Brexit and the judges


There’s been a grand hullabaloo in the UK after our High Court ruled that the government requires the approval of Parliament before triggering Brexit and beginning negotiations with the EU.

That’s a highly-condensed account of a landmark constitutional decision.  What I’m concerned with in this post is the media backlash, which has seen emotion get the upper hand of reason.

First, the judges are there to rule on the law.  They consider the legislation and the cases through which the rights and obligations – and the powers and limitations – of the Crown (now acting through the government) and Parliament have been determined over centuries.

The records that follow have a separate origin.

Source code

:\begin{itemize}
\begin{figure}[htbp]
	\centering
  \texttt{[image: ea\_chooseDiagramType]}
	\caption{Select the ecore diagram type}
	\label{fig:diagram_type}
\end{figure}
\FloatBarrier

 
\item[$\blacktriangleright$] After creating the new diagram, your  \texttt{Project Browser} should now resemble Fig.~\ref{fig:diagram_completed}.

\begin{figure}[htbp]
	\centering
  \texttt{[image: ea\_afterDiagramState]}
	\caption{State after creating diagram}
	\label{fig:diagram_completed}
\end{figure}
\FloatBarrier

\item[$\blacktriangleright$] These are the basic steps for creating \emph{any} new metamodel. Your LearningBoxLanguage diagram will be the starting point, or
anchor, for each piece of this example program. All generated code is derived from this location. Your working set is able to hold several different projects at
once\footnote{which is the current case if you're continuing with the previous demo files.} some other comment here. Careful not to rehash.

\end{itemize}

If the law doesn’t give people the result they want, don’t blame the judges.  I’m not a constitutional lawyer, but it seems to me that the difficulty in this case is that the referendum mechanism and the potential for a Brexit outcome weren’t aligned with the existing legislation and treaties.  The result is that Parliament is left with rights that must now be acknowledged – unless the Supreme Court rules otherwise.

Secondly, the headlines I’ve seen refer to the judges ignoring the will of the people.  That isn’t a concept the judges can recognise, because it isn’t relevant, as a matter of law, to the questions before them.  (For anyone who thinks this is an opportunity to have a We the People moment leading to a written constitution, the will of the people is too vague a concept to feature.  And a written constitution – as with our largely unwritten one – still has to be interpreted by the courts.)

Thirdly, I’m not sure anyone can say what the will of the people is in relation to Brexit.  There was a referendum on whether to leave the EU or to remain within it, but not on the terms of an exit.  What’s become apparent in the months since the referendum is that Brexit means different things to different people.  Even the terms “hard Brexit” and “soft Brexit” lack any specifics.  If it comes down to what people (rather than the people) want, I suspect you’d get a different list from everyone you ask – as to priorities, as well as specific points.  And that’s before we touch on technical niceties of what people wanted at the time of the referendum vote, which might be a more accurate test of the will of the people in this context.

Brexit was always going to involve tensions, difficulties and existential differences of opinion.  But it needs to be conducted in accordance with the law, wherever that takes us.  It’s entirely inappropriate to denounce judges for doing their job.